When Motes arrives in the city of Taulkinham, he meets Enoch Emery, a young man who lives in town. Emery knows he has “wise blood, like his daddy” (40), and he’s going to show his new friend something secret—which turns out to be a shrunken person from the museum, who he thinks is the new Jesus for the church Motes wants to start. Oh, it gets even more bizarre from there, when Emery dons a gorilla costume at a movie theater…but I could go on and on…

In her essay “Novelist and Believer” (in Mystery and Manners), O’Connor talks about the role spirituality plays in her work. She explains, “[w]e live in an unbelieving age but one which is markedly and lopsidedly spiritual. There is one type of modern man who recognizes spirit in himself but who fails to recognize a being outside himself whom he can adore as Creator and Lord; consequently he has become his own ultimate concern” (159). In this description I see a picture of Enoch Emery, who is completely lost in what he thinks is his own “wise blood.” He’s only wise to himself. He worships the bizarre, the unusual, but not the spiritual—and in doing so he’s lost.

In the same essay O’Connor describes “another type of modern man who recognizes a divine being not himself, but who does not believe that this being can be known anagogically or defined dogmatically or received sacramentally. [...] Man wanders about, caught in a maze of guilt he can’t identify, trying to reach a God he can’t approach, a God powerless to approach him” (159). Here I see Hazel Motes, who wanders and follows after the (ostensibly) blind man who he thinks is a preacher, wondering why the blind man doesn’t try to convert him. The blind man even accuses Motes of following him, saying, “I can hear the urge for Jesus in his voice” (25). The blind man tells him, “you can’t run away from Jesus” (26). Though Motes insists there is no Jesus, he thinks and talks constantly about there being “no Jesus,” and he tries to start his own church and tells others to repent. Just as O’Connor says, he’s “trying to reach a God he can’t approach.”

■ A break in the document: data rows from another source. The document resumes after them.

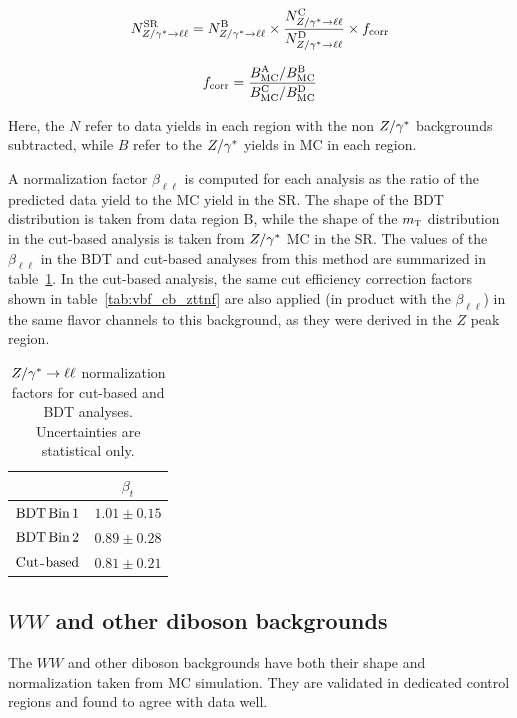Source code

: \begin{equation}
N^{\rm SR}_{Z/\gamma^{\ast}\to\ell\ell} = N^{\rm B}_{Z/\gamma^{\ast}\to\ell\ell}  \times \frac{N^{\rm C}_{Z/\gamma^{\ast}\to\ell\ell}}{N^{\rm D}_{Z/\gamma^{\ast}\to\ell\ell} } \times f_{\rm corr}
\label{eqn:abcd}
\end{equation}

\begin{equation}
f_{\rm corr} = \frac{B_{\rm MC}^{\rm A}/B_{\rm MC}^{\rm B}}{B_{\rm MC}^{\rm C}/B_{\rm MC}^{\rm D}}
\label{eqn:nonclosure}
\end{equation}

Here, the $N$ refer to data yields in each region with the non $Z/\gamma^{\ast}$ backgrounds subtracted, while $B$ refer to the $Z/\gamma^{\ast}$ yields in MC in each region.

A normalization factor $\beta_{\ell\ell}$ is computed for each analysis as the ratio of the predicted data yield to the MC yield in the SR. The shape of the BDT distribution is taken from data region B, while the shape of the $m_{\textrm{\footnotesize\sc t}}$ distribution in the cut-based analysis is taken from $Z/\gamma^{\ast}$ MC in the SR. The values of the $\beta_{\ell\ell}$ in the BDT and cut-based analyses from this method are summarized in table~\ref{tab:vbf_sf_nf}. In the cut-based analysis, the same cut efficiency correction factors shown in table~\ref{tab:vbf_cb_zttnf} are also applied (in product with the $\beta_{\ell\ell}$) in the same flavor channels to this background, as they were derived in the $Z$ peak region. 

\begin{table}[h!]
\centering
\captionsetup{justification=centering}
\begin{tabular}{|c|c|}
\hline
& $\beta_t$ \\ \hline
$\rm BDT\,Bin\,1$ & $1.01 \pm 0.15$ \\ \hline
$\rm BDT\,Bin\,2$ & $0.89 \pm 0.28$ \\ \hline
$\rm Cut$-$\rm based$ & $0.81 \pm 0.21$ \\ \hline
\end{tabular}
\caption{$Z/\gamma^{\ast} \to \ell\ell$ normalization factors for cut-based and BDT analyses. Uncertainties are statistical only.}
\label{tab:vbf_sf_nf}
\end{table}

\subsection{$WW$ and other diboson backgrounds}

The $WW$ and other diboson backgrounds have both their shape and normalization taken from MC simulation. They are validated in dedicated control regions and found to agree with data well.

O’Connor says, “some tell me that Protestantism in the South is not at all the way I portray it, that a Southern Protestant would never be concerned, as Hazel Motes is, with penitential practices. Of course, as a novelist I’ve never wanted to characterize the typical South or typical Protestantism” (164). In being penitent, Motes blinds himself with lime, which makes his landlady decide to take care of him, and which makes Motes in some ways “see” better spiritually—it’s a classic F. O’Connor ending, really, where a smug character undergoes a soul cleansing and gets real as a result. But the great part is where it gets completely absurd and hilarious in the middle, where she lets “the maximum amount of seriousness admit the maximum amount of comedy.”